Work item | Show each line of the entries below in which the word "https" appears.

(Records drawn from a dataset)
========================================
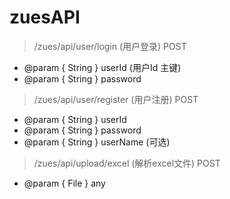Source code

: # zuesAPI

>/zues/api/user/login (用户登录) POST
*   @param { String } userId (用户Id 主键)
*   @param { String } password
>/zues/api/user/register (用户注册) POST
*   @param { String } userId 
*   @param { String } password
*   @param { String } userName (可选)
>/zues/api/upload/excel (解析excel文件) POST
*   @param { File } any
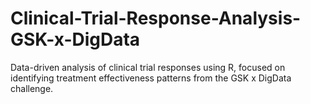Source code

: # Clinical-Trial-Response-Analysis-GSK-x-DigData
Data-driven analysis of clinical trial responses using R, focused on identifying treatment effectiveness patterns from the GSK x DigData challenge.
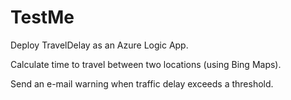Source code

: # TestMe
Deploy TravelDelay as an Azure Logic App.

Calculate time to travel between two locations (using Bing Maps).

Send an e-mail warning when traffic delay exceeds a threshold.
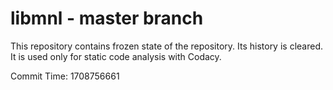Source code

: # libmnl - master branch

This repository contains frozen state of the repository.
Its history is cleared. It is used only for static code
analysis with Codacy.

Commit Time: 1708756661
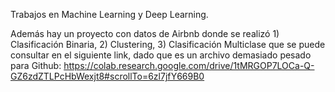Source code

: Trabajos en Machine Learning y Deep Learning.

Además hay un proyecto con datos de Airbnb donde se realizó 1) Clasificación Binaria, 2) Clustering, 3) Clasificación Multiclase que se puede consultar en el siguiente link, dado que es un archivo demasiado pesado para Github:
https://colab.research.google.com/drive/1tMRGOP7LOCa-Q-GZ6zdZTLPcHbWexjt8#scrollTo=6zl7jfY669B0
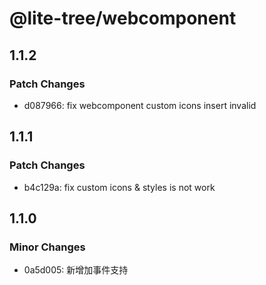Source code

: # @lite-tree/webcomponent

## 1.1.2

### Patch Changes

- d087966: fix webcomponent custom icons insert invalid

## 1.1.1

### Patch Changes

- b4c129a: fix custom icons & styles is not work

## 1.1.0

### Minor Changes

- 0a5d005: 新增加事件支持
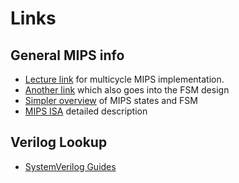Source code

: # Links
 ## General MIPS info
 - [Lecture link](https://www.cs.fsu.edu/~zwang/files/cda3101/Fall2017/Lecture6_cda3101.pdf) for multicycle MIPS implementation.
 - [Another link](https://slidetodoc.com/eee-440-computer-architecture-the-processor-datapath-and/) which also goes into the FSM design
 - [Simpler overview](https://www.d.umn.edu/~gshute/mips/multicycle.html) of MIPS states and FSM
 - [MIPS ISA](https://www.cs.cmu.edu/afs/cs/academic/class/15740-f97/public/doc/mips-isa.pdf) detailed description
 ## Verilog Lookup
 - [SystemVerilog Guides](https://www.chipverify.com/systemverilog/systemverilog-tutorial) 

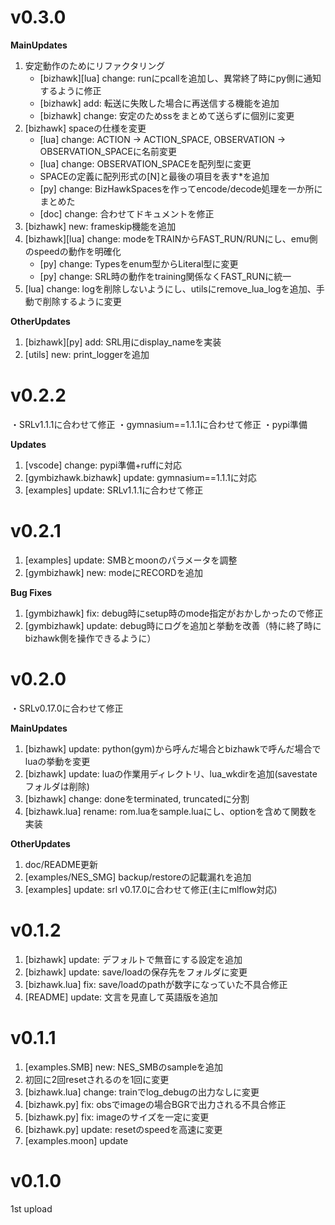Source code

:
# v0.3.0

**MainUpdates**

1. 安定動作のためにリファクタリング
   - [bizhawk][lua] change: runにpcallを追加し、異常終了時にpy側に通知するように修正
   - [bizhawk] add: 転送に失敗した場合に再送信する機能を追加
   - [bizhawk] change: 安定のためssをまとめて送らずに個別に変更
1. [bizhawk] spaceの仕様を変更
   - [lua] change: ACTION -> ACTION_SPACE, OBSERVATION -> OBSERVATION_SPACEに名前変更
   - [lua] change: OBSERVATION_SPACEを配列型に変更
   - SPACEの定義に配列形式の[N]と最後の項目を表す*を追加
   - [py] change: BizHawkSpacesを作ってencode/decode処理を一か所にまとめた
   - [doc] change: 合わせてドキュメントを修正
1. [bizhawk] new: frameskip機能を追加
1. [bizhawk][lua] change: modeをTRAINからFAST_RUN/RUNにし、emu側のspeedの動作を明確化
   - [py] change: Typesをenum型からLiteral型に変更
   - [py] change: SRL時の動作をtraining関係なくFAST_RUNに統一
1. [lua] change: logを削除しないようにし、utilsにremove_lua_logを追加、手動で削除するように変更

**OtherUpdates**

1. [bizhawk][py] add: SRL用にdisplay_nameを実装
1. [utils] new: print_loggerを追加


# v0.2.2

・SRLv1.1.1に合わせて修正
・gymnasium==1.1.1に合わせて修正
・pypi準備

**Updates**

1. [vscode] change: pypi準備+ruffに対応
1. [gymbizhawk.bizhawk] update: gymnasium==1.1.1に対応
1. [examples] update: SRLv1.1.1に合わせて修正


# v0.2.1

1. [examples] update: SMBとmoonのパラメータを調整
1. [gymbizhawk] new: modeにRECORDを追加

**Bug Fixes**

1. [gymbizhawk] fix: debug時にsetup時のmode指定がおかしかったので修正
1. [gymbizhawk] update: debug時にログを追加と挙動を改善（特に終了時にbizhawk側を操作できるように）


# v0.2.0

・SRLv0.17.0に合わせて修正

**MainUpdates**

1. [bizhawk] update: python(gym)から呼んだ場合とbizhawkで呼んだ場合でluaの挙動を変更
1. [bizhawk] update: luaの作業用ディレクトリ、lua_wkdirを追加(savestateフォルダは削除)
1. [bizhawk] change: doneをterminated, truncatedに分割
1. [bizhawk.lua] rename: rom.luaをsample.luaにし、optionを含めて関数を実装

**OtherUpdates**

1. doc/README更新
1. [examples/NES_SMG] backup/restoreの記載漏れを追加
1. [examples] update: srl v0.17.0に合わせて修正(主にmlflow対応)


# v0.1.2

1. [bizhawk] update: デフォルトで無音にする設定を追加
1. [bizhawk] update: save/loadの保存先をフォルダに変更
1. [bizhawk.lua] fix: save/loadのpathが数字になっていた不具合修正
1. [README] update: 文言を見直して英語版を追加


# v0.1.1

1. [examples.SMB] new: NES_SMBのsampleを追加
1. 初回に2回resetされるのを1回に変更
1. [bizhawk.lua] change: trainでlog_debugの出力なしに変更
1. [bizhawk.py] fix: obsでimageの場合BGRで出力される不具合修正
1. [bizhawk.py] fix: imageのサイズを一定に変更
1. [bizhawk.py] update: resetのspeedを高速に変更
1. [examples.moon] update


# v0.1.0

1st upload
========================================
Output below |
https://colab.research.google.com/drive/1tMRGOP7LOCa-Q-GZ6zdZTLPcHbWexjt8#scrollTo=6zl7jfY669B0
 - [Lecture link](https://www.cs.fsu.edu/~zwang/files/cda3101/Fall2017/Lecture6_cda3101.pdf) for multicycle MIPS implementation.
 - [Another link](https://slidetodoc.com/eee-440-computer-architecture-the-processor-datapath-and/) which also goes into the FSM design
 - [Simpler overview](https://www.d.umn.edu/~gshute/mips/multicycle.html) of MIPS states and FSM
 - [MIPS ISA](https://www.cs.cmu.edu/afs/cs/academic/class/15740-f97/public/doc/mips-isa.pdf) detailed description
 - [SystemVerilog Guides](https://www.chipverify.com/systemverilog/systemverilog-tutorial) 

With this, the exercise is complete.